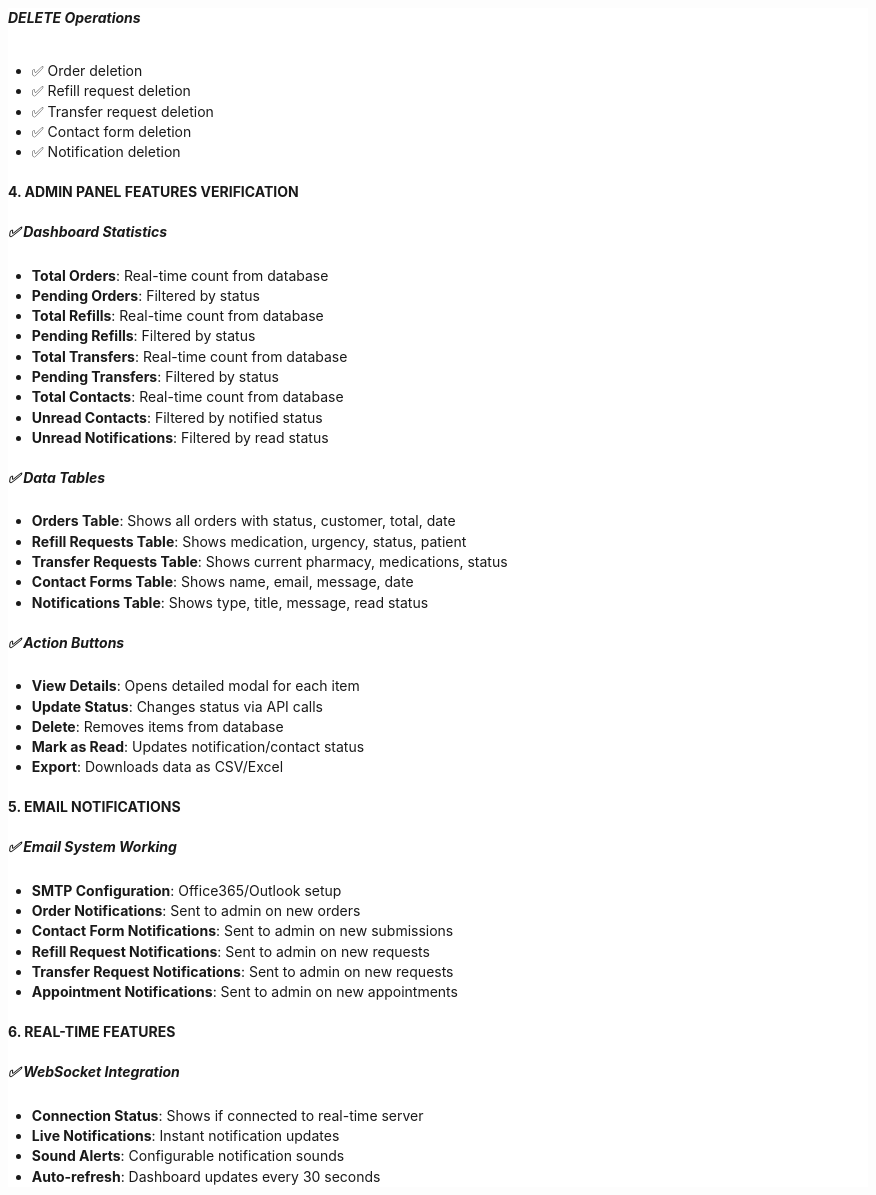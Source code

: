 ###### **DELETE Operations**
- ✅ Order deletion
- ✅ Refill request deletion
- ✅ Transfer request deletion
- ✅ Contact form deletion
- ✅ Notification deletion

#### **4. ADMIN PANEL FEATURES VERIFICATION**

##### **✅ Dashboard Statistics**
- **Total Orders**: Real-time count from database
- **Pending Orders**: Filtered by status
- **Total Refills**: Real-time count from database
- **Pending Refills**: Filtered by status
- **Total Transfers**: Real-time count from database
- **Pending Transfers**: Filtered by status
- **Total Contacts**: Real-time count from database
- **Unread Contacts**: Filtered by notified status
- **Unread Notifications**: Filtered by read status

##### **✅ Data Tables**
- **Orders Table**: Shows all orders with status, customer, total, date
- **Refill Requests Table**: Shows medication, urgency, status, patient
- **Transfer Requests Table**: Shows current pharmacy, medications, status
- **Contact Forms Table**: Shows name, email, message, date
- **Notifications Table**: Shows type, title, message, read status

##### **✅ Action Buttons**
- **View Details**: Opens detailed modal for each item
- **Update Status**: Changes status via API calls
- **Delete**: Removes items from database
- **Mark as Read**: Updates notification/contact status
- **Export**: Downloads data as CSV/Excel

#### **5. EMAIL NOTIFICATIONS**

##### **✅ Email System Working**
- **SMTP Configuration**: Office365/Outlook setup
- **Order Notifications**: Sent to admin on new orders
- **Contact Form Notifications**: Sent to admin on new submissions
- **Refill Request Notifications**: Sent to admin on new requests
- **Transfer Request Notifications**: Sent to admin on new requests
- **Appointment Notifications**: Sent to admin on new appointments

#### **6. REAL-TIME FEATURES**

##### **✅ WebSocket Integration**
- **Connection Status**: Shows if connected to real-time server
- **Live Notifications**: Instant notification updates
- **Sound Alerts**: Configurable notification sounds
- **Auto-refresh**: Dashboard updates every 30 seconds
═══
With the line containing "- **Export**: Downloads data as CSV/Excel" as the first and the final line of the entries above as the last, write out that span exactly and nothing more.

- **Export**: Downloads data as CSV/Excel

#### **5. EMAIL NOTIFICATIONS**

##### **✅ Email System Working**
- **SMTP Configuration**: Office365/Outlook setup
- **Order Notifications**: Sent to admin on new orders
- **Contact Form Notifications**: Sent to admin on new submissions
- **Refill Request Notifications**: Sent to admin on new requests
- **Transfer Request Notifications**: Sent to admin on new requests
- **Appointment Notifications**: Sent to admin on new appointments

#### **6. REAL-TIME FEATURES**

##### **✅ WebSocket Integration**
- **Connection Status**: Shows if connected to real-time server
- **Live Notifications**: Instant notification updates
- **Sound Alerts**: Configurable notification sounds
- **Auto-refresh**: Dashboard updates every 30 seconds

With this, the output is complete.